Timberland – defined as forestland that is capable of growing at least 20 cubic feet a year of industrial wood, and is not withdrawn from timber production – makes up 85% of the state's forestland. Timberland was formerly called "commercial forest land."

According to William Rivers, DEM Forester, the size of trees in Massachusetts continues to increase. Saw timber stands now cover 66% of timberland, up from 44% in 1985. Critically important seeding and sapling stands continue to decline, from 6% of timberland in 1985 to just 5% in 1998.

The inventory revealed a 19% increase in the volume of growing stock trees compared to their 1985 volume. However, Rivers termed it "disheartening" that some species are being removed faster than they are being regrown.

What?  Another HINT at the existence of high-grading in Massachusetts?  Oh, and what a shame, how "disheartening"--as if the policies of the DEM had nothing to do with all this (unmentionable) high-grading. 

Particularly significant is the "negative growth" of highly prized Northern Red Oak, one of our most valuable species. Its growth deficit is .8 to 1.

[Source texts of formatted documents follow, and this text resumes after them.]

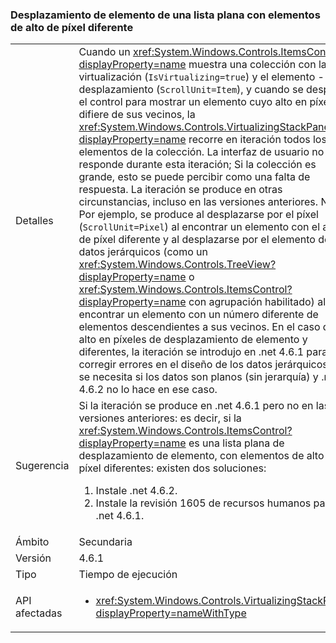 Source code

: ### <a name="item-scrolling-a-flat-list-with-items-of-different-pixel-height"></a>Desplazamiento de elemento de una lista plana con elementos de alto de píxel diferente

|   |   |
|---|---|
|Detalles|Cuando un <xref:System.Windows.Controls.ItemsControl?displayProperty=name> muestra una colección con la virtualización (<code>IsVirtualizing=true</code>) y el elemento - desplazamiento (<code>ScrollUnit=Item</code>), y cuando se desplaza el control para mostrar un elemento cuyo alto en píxeles difiere de sus vecinos, la <xref:System.Windows.Controls.VirtualizingStackPanel?displayProperty=name> recorre en iteración todos los elementos de la colección. La interfaz de usuario no responde durante esta iteración; Si la colección es grande, esto se puede percibir como una falta de respuesta. La iteración se produce en otras circunstancias, incluso en las versiones anteriores. NET. Por ejemplo, se produce al desplazarse por el píxel (<code>ScrollUnit=Pixel</code>) al encontrar un elemento con el alto de píxel diferente y al desplazarse por el elemento de datos jerárquicos (como un <xref:System.Windows.Controls.TreeView?displayProperty=name> o <xref:System.Windows.Controls.ItemsControl?displayProperty=name> con agrupación habilitado) al encontrar un elemento con un número diferente de elementos descendientes a sus vecinos. En el caso de alto en píxeles de desplazamiento de elemento y diferentes, la iteración se introdujo en .net 4.6.1 para corregir errores en el diseño de los datos jerárquicos.  No se necesita si los datos son planos (sin jerarquía) y .net 4.6.2 no lo hace en ese caso.|
|Sugerencia|Si la iteración se produce en .net 4.6.1 pero no en las versiones anteriores: es decir, si la <xref:System.Windows.Controls.ItemsControl?displayProperty=name> es una lista plana de desplazamiento de elemento, con elementos de alto de píxel diferentes: existen dos soluciones:<ol><li>Instale .net 4.6.2.</li><li>Instale la revisión 1605 de recursos humanos para .net 4.6.1.</li></ol>|
|Ámbito|Secundaria|
|Versión|4.6.1|
|Tipo|Tiempo de ejecución|
|API afectadas|<ul><li><xref:System.Windows.Controls.VirtualizingStackPanel?displayProperty=nameWithType></li></ul>|

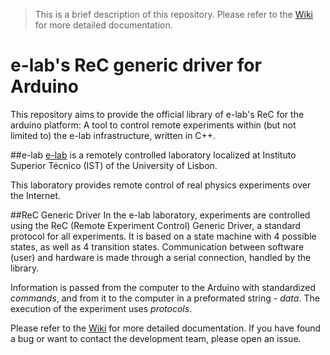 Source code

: > This is a brief description of this repository. Please refer to the [Wiki](../../wiki) for more detailed documentation.

# e-lab's ReC generic driver for Arduino

This repository aims to provide the official library of e-lab's ReC for the arduino platform: A tool to control remote experiments within (but not limited to) the e-lab infrastructure, written in C++.

##e-lab
[e-lab](http://www.elab.ist.utl.pt) is a remotely controlled laboratory localized at Instituto Superior Técnico (IST) of the University of Lisbon.

This laboratory provides remote control of real physics experiments over the Internet. 

##ReC Generic Driver
In the e-lab laboratory, experiments are controlled using the ReC (Remote Experiment Control) Generic Driver, a standard protocol for all experiments. It is based on a state machine with 4 possible states, as well as 4 transition states.
Communication between software (user) and hardware is made through a serial connection, handled by the library.

Information is passed from the computer to the Arduino with standardized *commands*, and from it to the computer in a preformated string - *data*. The execution of the experiment uses *protocols*.

Please refer to the [Wiki](../../wiki) for more detailed documentation. If you have found a bug or want to contact the development team, please open an issue.
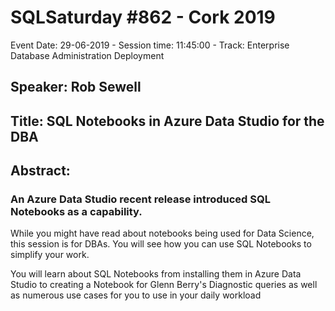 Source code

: # SQLSaturday #862 - Cork 2019
Event Date: 29-06-2019 - Session time: 11:45:00 - Track: Enterprise Database Administration  Deployment
## Speaker: Rob Sewell
## Title: SQL Notebooks in Azure Data Studio for the DBA
## Abstract:
### An Azure Data Studio recent release introduced SQL Notebooks as a capability.

While you might have read about notebooks being used for Data Science, this session is for DBAs. You will see how you can use SQL Notebooks to simplify your work.

You will learn about SQL Notebooks from installing them in Azure Data Studio to creating a Notebook for Glenn Berry's Diagnostic queries as well as numerous use cases for you to use in your daily workload
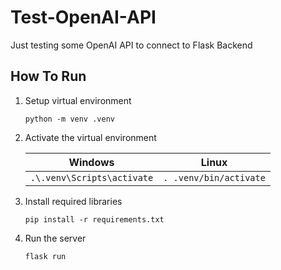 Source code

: # Test-OpenAI-API

Just testing some OpenAI API to connect to Flask Backend

## How To Run

1. Setup virtual environment

    `python -m venv .venv`

2. Activate the virtual environment

    | Windows | Linux |
    |---------|-------|
    | `.\.venv\Scripts\activate` | `. .venv/bin/activate` |  


2. Install required libraries

    `pip install -r requirements.txt`

3. Run the server

    `flask run`

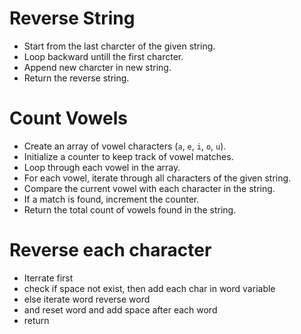 # Reverse String

- Start from the last charcter of the given string.
- Loop backward untill the first charcter.
- Append new charcter in new string.
- Return the reverse string.

# Count Vowels

- Create an array of vowel characters (`a`, `e`, `i`, `o`, `u`).
- Initialize a counter to keep track of vowel matches.
- Loop through each vowel in the array.
- For each vowel, iterate through all characters of the given string.
- Compare the current vowel with each character in the string.
- If a match is found, increment the counter.
- Return the total count of vowels found in the string.

# Reverse each character
- Iterrate first
- check if space not exist, then add each char in word variable
- else iterate word reverse word
- and reset word and add space  after each word
- return 

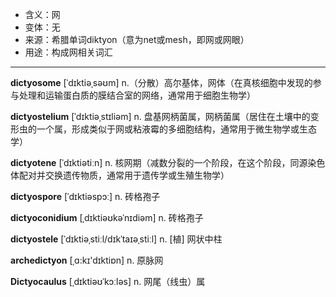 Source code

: - <span class="definition">含义：网</span>
- <span class="definition">变体：无</span>
- <span class="definition">来源：希腊单词diktyon（意为net或mesh，即网或网眼）</span>
- <span class="definition">用途：构成网相关词汇</span>

---

<span class="vocabulary">**dictyosome**</span> [ˈdɪktiəˌsəʊm] n.（分散）高尔基体，网体（在真核细胞中发现的参与处理和运输蛋白质的膜结合室的网络，通常用于细胞生物学）

<span class="vocabulary">**dictyostelium**</span> [ˈdɪktiəˌstɪliəm] n. 盘基网柄菌属，网柄菌属（居住在土壤中的变形虫的一个属，形成类似于网或粘液霉的多细胞结构，通常用于微生物学或生态学）

<span class="vocabulary">**dictyotene**</span> [ˈdɪktiətiːn] n. 核网期（减数分裂的一个阶段，在这个阶段，同源染色体配对并交换遗传物质，通常用于遗传学或生殖生物学）

<span class="vocabulary">**dictyospore**</span> [ˈdɪktiəspɔː] n. 砖格孢子

<span class="vocabulary">**dictyoconidium**</span> [ˌdɪktiəʊkəˈnɪdiəm] n. 砖格孢子

<span class="vocabulary">**dictyostele**</span> [ˈdɪktiəˌstiːl/dɪkˈtaɪəˌstiːl] n. [植] 网状中柱

<span class="vocabulary">**archedictyon**</span> [ˌɑ:kɪ'dɪktiɒn] n. 原脉网

<span class="vocabulary">**Dictyocaulus**</span> [ˌdɪktiəʊˈkɔːləs] n. 网尾（线虫）属
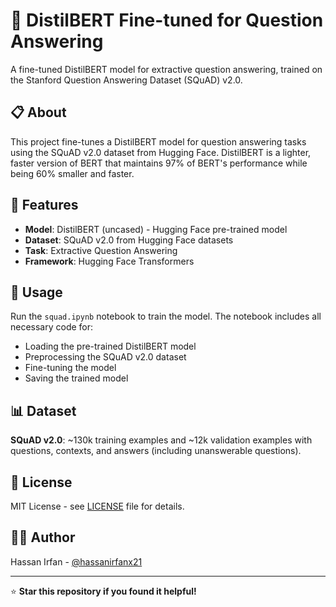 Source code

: # 🤖 DistilBERT Fine-tuned for Question Answering

A fine-tuned DistilBERT model for extractive question answering, trained on the Stanford Question Answering Dataset (SQuAD) v2.0.

## 📋 About

This project fine-tunes a DistilBERT model for question answering tasks using the SQuAD v2.0 dataset from Hugging Face. DistilBERT is a lighter, faster version of BERT that maintains 97% of BERT's performance while being 60% smaller and faster.

## 🎯 Features

- **Model**: DistilBERT (uncased) - Hugging Face pre-trained model
- **Dataset**: SQuAD v2.0 from Hugging Face datasets
- **Task**: Extractive Question Answering
- **Framework**: Hugging Face Transformers

## 🚀 Usage

Run the `squad.ipynb` notebook to train the model. The notebook includes all necessary code for:
- Loading the pre-trained DistilBERT model
- Preprocessing the SQuAD v2.0 dataset
- Fine-tuning the model
- Saving the trained model

## 📊 Dataset

**SQuAD v2.0**: ~130k training examples and ~12k validation examples with questions, contexts, and answers (including unanswerable questions).

## 📄 License

MIT License - see [LICENSE](LICENSE) file for details.

## 👨‍💻 Author

Hassan Irfan - [@hassanirfanx21](https://github.com/hassanirfanx21)

---

⭐ **Star this repository if you found it helpful!**
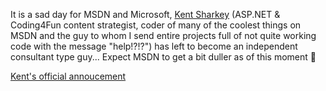 It is a sad day for MSDN and Microsoft, [Kent Sharkey](http://www.acmebinary.com/blogs/kent) (ASP.NET & Coding4Fun content strategist, coder of many of the coolest things on MSDN and the guy to whom I send entire projects full of not quite working code with the message "help!?!?") has left to become an independent consultant type guy... Expect MSDN to get a bit duller as of this moment 🙂

[Kent's official annoucement](http://www.acmebinary.com/blogs/kent/archive/2005/11/09/350.aspx)
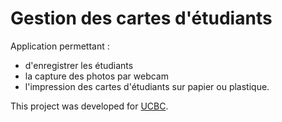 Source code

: # Gestion des cartes d'étudiants

Application permettant :
- d'enregistrer les étudiants
- la capture des photos par webcam
- l'impression des cartes d'étudiants sur papier ou plastique.

This project was developed for [UCBC](https://ucbc.org).

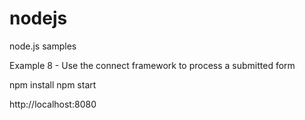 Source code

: # nodejs
node.js samples

Example 8 - Use the connect framework to process a submitted form

npm install
npm start

http://localhost:8080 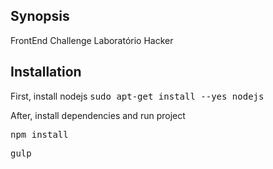 ## Synopsis

FrontEnd Challenge Laboratório Hacker


## Installation

First, install nodejs
<tt>sudo apt-get install --yes nodejs</tt>

After, install dependencies and run project

<tt>npm install</tt>

<tt>gulp</tt>
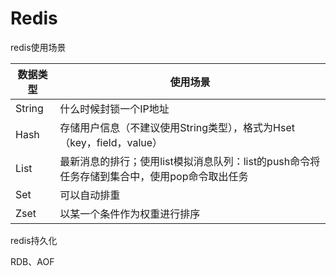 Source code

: # Redis



redis使用场景

| 数据类型 | 使用场景                                                     |
| -------- | ------------------------------------------------------------ |
| String   | 什么时候封锁一个IP地址                                       |
| Hash     | 存储用户信息（不建议使用String类型），格式为Hset（key，field，value） |
| List     | 最新消息的排行；使用list模拟消息队列：list的push命令将任务存储到集合中，使用pop命令取出任务 |
| Set      | 可以自动排重                                                 |
| Zset     | 以某一个条件作为权重进行排序                                 |







redis持久化

RDB、AOF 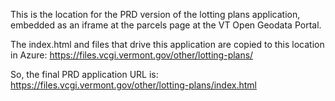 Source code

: This is the location for the PRD version of the lotting plans application, embedded as an iframe at the parcels page at the VT Open Geodata Portal.

The index.html and files that drive this application are copied to this location in Azure:
https://files.vcgi.vermont.gov/other/lotting-plans/

So, the final PRD application URL is:
https://files.vcgi.vermont.gov/other/lotting-plans/index.html
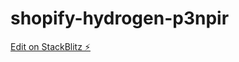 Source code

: # shopify-hydrogen-p3npir

[Edit on StackBlitz ⚡️](https://stackblitz.com/edit/shopify-hydrogen-p3npir) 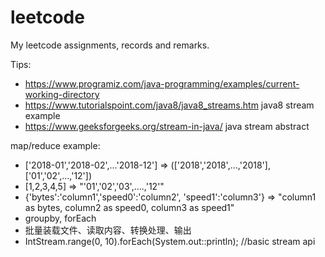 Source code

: # leetcode
My leetcode assignments, records and remarks.


Tips:

* https://www.programiz.com/java-programming/examples/current-working-directory
* https://www.tutorialspoint.com/java8/java8_streams.htm java8 stream example
* https://www.geeksforgeeks.org/stream-in-java/ java stream abstract

map/reduce example:
* ['2018-01','2018-02',...'2018-12'] => (['2018','2018',...,'2018'], ['01','02',...,'12'])
* [1,2,3,4,5] => "'01','02','03',....,'12'"
* {'bytes':'column1','speed0':'column2', 'speed1':'column3'}  => "column1 as bytes, column2 as speed0, column3 as speed1"
* groupby, forEach
* 批量装载文件、读取内容、转换处理、输出
* IntStream.range(0, 10).forEach(System.out::println);  //basic stream api
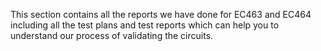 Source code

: This section contains all the reports we have done for EC463 and EC464 including all the test plans and test reports which can help you to understand our process of validating the circuits. 
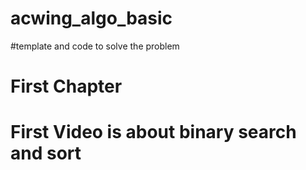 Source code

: # acwing_algo_basic
#template and code to solve the problem
# First Chapter
# First Video is about binary search and sort
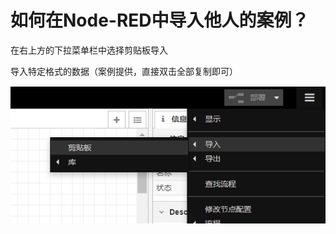 # 如何在Node-RED中导入他人的案例？

在右上方的下拉菜单栏中选择剪贴板导入

导入特定格式的数据（案例提供，直接双击全部复制即可）

![avatar](/source/image/linmiaoyan/02-Node-RED-10.png)
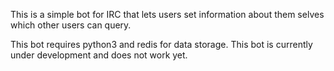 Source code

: This is a simple bot for IRC that lets users set information about them selves which other users can query.

This bot requires python3 and redis for data storage. This bot is currently under development and does not work yet.
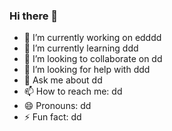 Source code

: ### Hi there 👋

- 🔭 I’m currently working on edddd
- 🌱 I’m currently learning ddd
- 👯 I’m looking to collaborate on dd
- 🤔 I’m looking for help with ddd
- 💬 Ask me about dd
- 📫 How to reach me: dd
- 😄 Pronouns: dd
- ⚡ Fun fact: dd

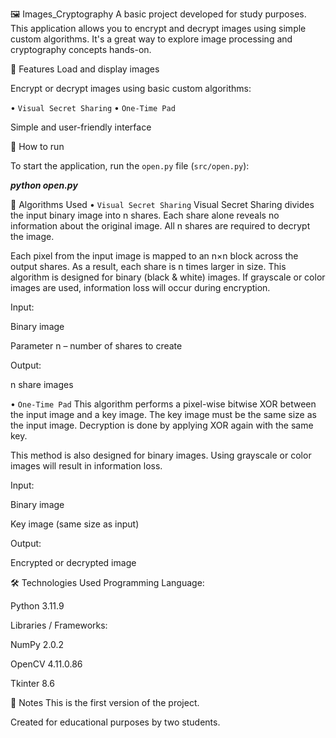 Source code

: 🖼️ Images_Cryptography
A basic project developed for study purposes. This application allows you to encrypt and decrypt images using simple custom algorithms. It's a great way to explore image processing and cryptography concepts hands-on.

🚀 Features
Load and display images

Encrypt or decrypt images using basic custom algorithms:

• `Visual Secret Sharing`
• `One-Time Pad`

Simple and user-friendly interface 

🚀 How to run

   To start the application, run the `open.py` file (`src/open.py`):

   ***python open.py***
   

🔐 Algorithms Used
• `Visual Secret Sharing`
  Visual Secret Sharing divides the input binary image into n shares.
  Each share alone reveals no information about the original image.
  All n shares are required to decrypt the image.
  
  Each pixel from the input image is mapped to an n×n block across the output shares.
  As a result, each share is n times larger in size.
  This algorithm is designed for binary (black & white) images.
  If grayscale or color images are used, information loss will occur during encryption.
  
  Input:
  
  Binary image
  
  Parameter n – number of shares to create
  
  Output:
  
  n share images

• `One-Time Pad`
  This algorithm performs a pixel-wise bitwise XOR between the input image and a key image.
  The key image must be the same size as the input image.
  Decryption is done by applying XOR again with the same key.
  
  This method is also designed for binary images.
  Using grayscale or color images will result in information loss.
  
  Input:
  
  Binary image
  
  Key image (same size as input)
  
  Output:
  
  Encrypted or decrypted image

🛠️ Technologies Used
Programming Language:

Python 3.11.9

Libraries / Frameworks:

NumPy 2.0.2

OpenCV 4.11.0.86

Tkinter 8.6

📌 Notes
This is the first version of the project.

Created for educational purposes by two students.

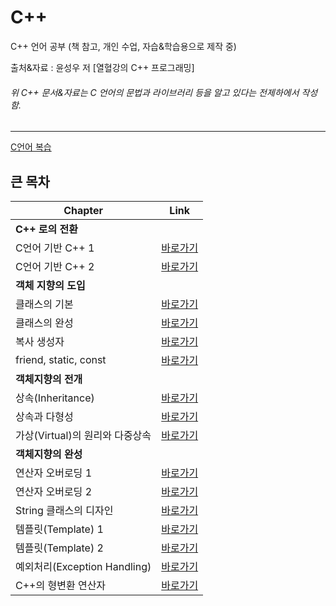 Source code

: # C++
C++ 언어 공부 (책 참고, 개인 수업, 자습&학습용으로 제작 중)

출처&자료 : 윤성우 저 [열혈강의 C++ 프로그래밍]

###### 위 C++ 문서&자료는 C 언어의 문법과 라이브러리 등을 알고 있다는 전제하에서 작성함.
----

[C언어 복습](/C.md)

## 큰 목차
| Chapter                                | Link       |
|----------------------------------------|------------|
| **C++ 로의 전환**                      |            |
| C언어 기반 C++ 1                       | [바로가기](DOCUMENT/01/README.md) |
| C언어 기반 C++ 2                       | [바로가기](DOCUMENT/02/README.md) |
| **객체 지향의 도입**                   |            |
| 클래스의 기본                          | [바로가기](DOCUMENT/03/README.md) |
| 클래스의 완성                          | [바로가기]() |
| 복사 생성자                            | [바로가기]() |
| friend, static, const                  | [바로가기]() |
| **객체지향의 전개**                    |            |
| 상속(Inheritance)                      | [바로가기]() |
| 상속과 다형성                          | [바로가기]() |
| 가상(Virtual)의 원리와 다중상속         | [바로가기]() |
| **객체지향의 완성**                    |            |
| 연산자 오버로딩 1                      | [바로가기]() |
| 연산자 오버로딩 2                      | [바로가기]() |
| String 클래스의 디자인                 | [바로가기]() |
| 템플릿(Template) 1                     | [바로가기]() |
| 템플릿(Template) 2                     | [바로가기]() |
| 예외처리(Exception Handling)           | [바로가기]() |
| C++의 형변환 연산자                    | [바로가기]() |




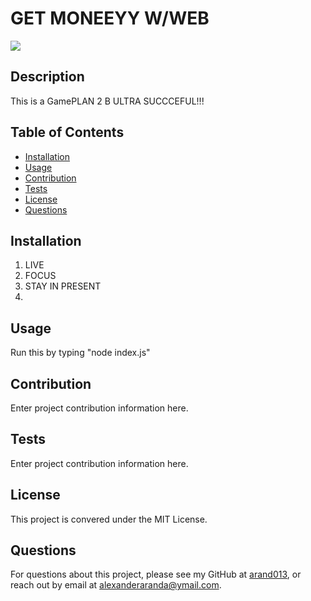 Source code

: # GET MONEEYY W/WEB
![](https://img.shields.io/badge/license-MIT%20License-blue?style=flat-square)
## Description
This is a GamePLAN 2 B ULTRA SUCCCEFUL!!!
## Table of Contents
* [Installation](#installation)
* [Usage](#usage)
* [Contribution](#contribution)
* [Tests](#tests)
* [License](#license)
* [Questions](#questions)

## Installation
1. LIVE
2. FOCUS
3. STAY IN PRESENT
4. 

## Usage
Run this by typing "node index.js" 

## Contribution
Enter project contribution information here.

## Tests
Enter project contribution information here.

## License
This project is convered under the MIT License.

## Questions
For questions about this project, please see my GitHub at [arand013](https://github.com/arand013), or reach out by email at alexanderaranda@ymail.com. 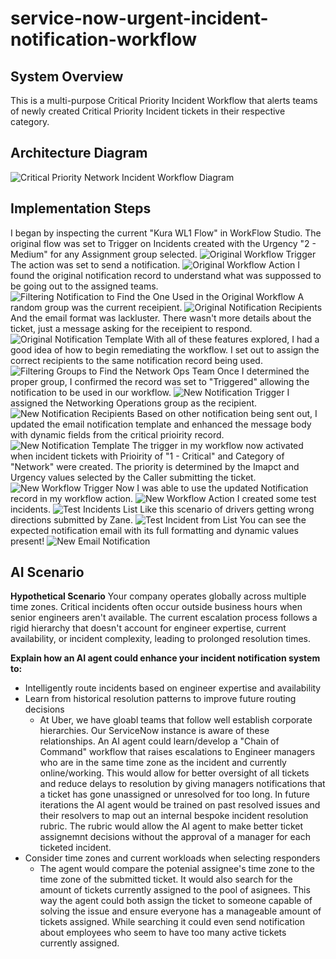 # service-now-urgent-incident-notification-workflow

## System Overview
This is a multi-purpose Critical Priority Incident Workflow that alerts teams of newly created Critical Priority Incident tickets in their respective category. 

## Architecture Diagram
![Critical Priority Network Incident Workflow Diagram](https://raw.githubusercontent.com/joesghub/service-now-urgent-incident-notification-workflow/refs/heads/main/screenshots/Critical%20Priority%20Network%20Incident%20Workflow%20Diagram.png)

## Implementation Steps
I began by inspecting the current "Kura WL1 Flow" in WorkFlow Studio. The original flow was set to Trigger on Incidents created with the Urgency "2 - Medium" for any Assignment group selected.
![Original Workflow Trigger](https://github.com/joesghub/service-now-urgent-incident-notification-workflow/blob/main/screenshots/og%20Kura%20WL1%20Flow%20-%20Trigger.png?raw=true)
The action was set to send a notification. 
![Original Workflow Action](https://github.com/joesghub/service-now-urgent-incident-notification-workflow/blob/main/screenshots/og%20Kura%20WL1%20Flow%20-%20Action.png?raw=true)
I found the original notification record to understand what was suppossed to be going out to the assigned teams.
![Filtering Notification to Find the One Used in the Original Workflow](https://github.com/joesghub/service-now-urgent-incident-notification-workflow/blob/main/screenshots/filtering%20for%20Notifications.png?raw=true)
A random group was the current receipient. 
![Original Notification Recipients](https://github.com/joesghub/service-now-urgent-incident-notification-workflow/blob/main/screenshots/og%20Notification%20recipients.png?raw=true)
And the email format was lackluster. There wasn't more details about the ticket, just a message asking for the receipient to respond.
![Original Notification Template](https://github.com/joesghub/service-now-urgent-incident-notification-workflow/blob/main/screenshots/og%20Notification%20email%20template.png?raw=true)
With all of these features explored, I had a good idea of how to begin remediating the workflow. I set out to assign the correct recipients to the same notification record being used.
![Filtering Groups to Find the Network Ops Team](https://github.com/joesghub/service-now-urgent-incident-notification-workflow/blob/main/screenshots/filtering%20for%20groups.png?raw=true)
Once I determined the proper group, I confirmed the record was set to "Triggered" allowing the notification to be used in our workflow.
![New Notification Trigger](https://github.com/joesghub/service-now-urgent-incident-notification-workflow/blob/main/screenshots/new%20Notification%20same%20trigger.png?raw=true)
I assigned the Networking Operations group as the recipient.
![New Notification Recipients](https://github.com/joesghub/service-now-urgent-incident-notification-workflow/blob/main/screenshots/new%20Notif%20recipients.png?raw=true)
Based on other notification being sent out, I updated the email notification template and enhanced the message body with dynamic fields from the critical prioirity record.
![New Notification Template](https://github.com/joesghub/service-now-urgent-incident-notification-workflow/blob/main/screenshots/new%20Notif%20email%20temp.png?raw=true)
The trigger in my workflow now activated when incident tickets with Prioirity of "1 - Critical" and Category of "Network" were created. The priority is determined by the Imapct and Urgency values selected by the Caller submitting the ticket. 
![New Workflow Trigger](https://github.com/joesghub/service-now-urgent-incident-notification-workflow/blob/main/screenshots/new%20flow%20trigger.png?raw=true)
Now I was able to use the updated Notification record in my workflow action. 
![New Workflow Action](https://github.com/joesghub/service-now-urgent-incident-notification-workflow/blob/main/screenshots/new%20flow%20action.png?raw=true)
I created some test incidents.
![Test Incidents List](https://github.com/joesghub/service-now-urgent-incident-notification-workflow/blob/main/screenshots/test%20incident%20list.png?raw=true)
Like this scenario of drivers getting wrong directions submitted by Zane.
![Test Incident from List](https://github.com/joesghub/service-now-urgent-incident-notification-workflow/blob/main/screenshots/test%20incident%20four.png?raw=true)
You can see the expected notification email with its full formatting and dynamic values present!
![New Email Notification](https://github.com/joesghub/service-now-urgent-incident-notification-workflow/blob/main/screenshots/new%20notif%20email.png?raw=true)

## AI Scenario
**Hypothetical Scenario**
Your company operates globally across multiple time zones. Critical incidents often occur outside business hours when senior engineers aren't available. The current escalation process follows a rigid hierarchy that doesn't account for engineer expertise, current availability, or incident complexity, leading to prolonged resolution times.

**Explain how an AI agent could enhance your incident notification system to:**
- Intelligently route incidents based on engineer expertise and availability
- Learn from historical resolution patterns to improve future routing decisions
  - At Uber, we have gloabl teams that follow well establish corporate hierarchies. Our ServiceNow instance is aware of these relationships. An AI agent could learn/develop a "Chain of Command" workflow that raises escalations to Engineer managers who are in the same time zone as the incident and currently online/working. This would allow for better oversight of all tickets and reduce delays to resolution by giving managers notifications that a ticket has gone unassigned or unresolved for too long. In future iterations the AI agent would be trained on past resolved issues and their resolvers to map out an internal bespoke incident resolution rubric. The rubric would allow the AI agent to make better ticket assignemnt decisions without the approval of a manager for each ticketed incident. 
- Consider time zones and current workloads when selecting responders
  - The agent would compare the potenial assignee's time zone to the time zone of the submitted ticket. It would also search for the amount of tickets currently assigned to the pool of asignees. This way the agent could both assign the ticket to someone capable of solving the issue and ensure everyone has a manageable amount of tickets assigned. While searching it could even send notification about employees who seem to have too many active tickets currently assigned.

Red Maple, a lesser-prized wood, is growing three times faster than it is being utilized; Hemlock is growing twelve times as fast as it is being used.

Wow!  Another HINT that we may have a high-grading problem in Massachusetts.  What does that make so far?  A grand total of three?

"It doesn't take a genius to predict what the forest of the future will be like if our current methods of exploiting the forest continue," Rivers observes. Not only does Red Oak have great commercial value, but its value to wildlife is extraordinary." Noting that one Red Oak, American Chestnut and American Beech were producing great quantities of mast timbers a century ago, Rivers notes that Red Oak today is "the last of the significant mass producers in the Massachusetts forest that is not beset by disease, and it is declining in numbers. We should be gravely concerned about this" (Rivers' data from Testimony May 21, 1999 to Commission).

Thanks for that testimony, Bill.  We should all be "gravely concerned," but we shouldn't do a thing about it, right?  Especially if this means questioning any of the policies or practices of the DEM, whose "service foresters" sign off on every (unmentionable) high-grading job.

"Mast" refers to nuts, seeds and fruits of woody plants that provide food for wildlife. This food is critical to certain birds and mammals to carry them through the winter. Hard mast (from American beech, hickory and red, white and black oak) are important dietary components for white-tailed deer, black bear, wild turkey, ruffled grouse, wood duck and various other mammals and birds. Soft mast (from Black Cherry, pin and choke cherries, wild apples, mountain ash and such) is important to bears, small mammals and 28 bird species. (Good Forestry in the Granite State P.55 (c) 1997.)

According to preliminary work on the CFI, and by the completed work of the DEM-USDA Inventory, it would appear that Massachusetts woodland – public and private – may be suffering from a decline of valuable species and a proliferation of less-valuable species.

Yikes!  That makes four HINTS at the fact, the reality of (unmentionable) high-grading, all without saying the word itself.  Why is this?  Why is this so-called commission so afraid to write the word?  And why are they so afraid to write the "S" word too?  And why is there no mention of consulting foresters, the only people who actually PRACTICE silviculture on private land?  Is the notion of silviculture so revolutionary in the context of FOREST MANAGEMENT PRACTICES?  Or was this report really written by a forestry student who either skipped or flunked all his/her classes? this really a purely political document designed to obfuscate the issues, protect the perpetrators of the destruction of our forests, reinforce and expand the roles of state forestry bureaucrats, garner more money for certain non-profit orgs, garner grant money for certain forest researchers, and generally further entrench all the forces of the corrupt STATUS QUO?  Is this really just a paid political announcement on behalf of these interests?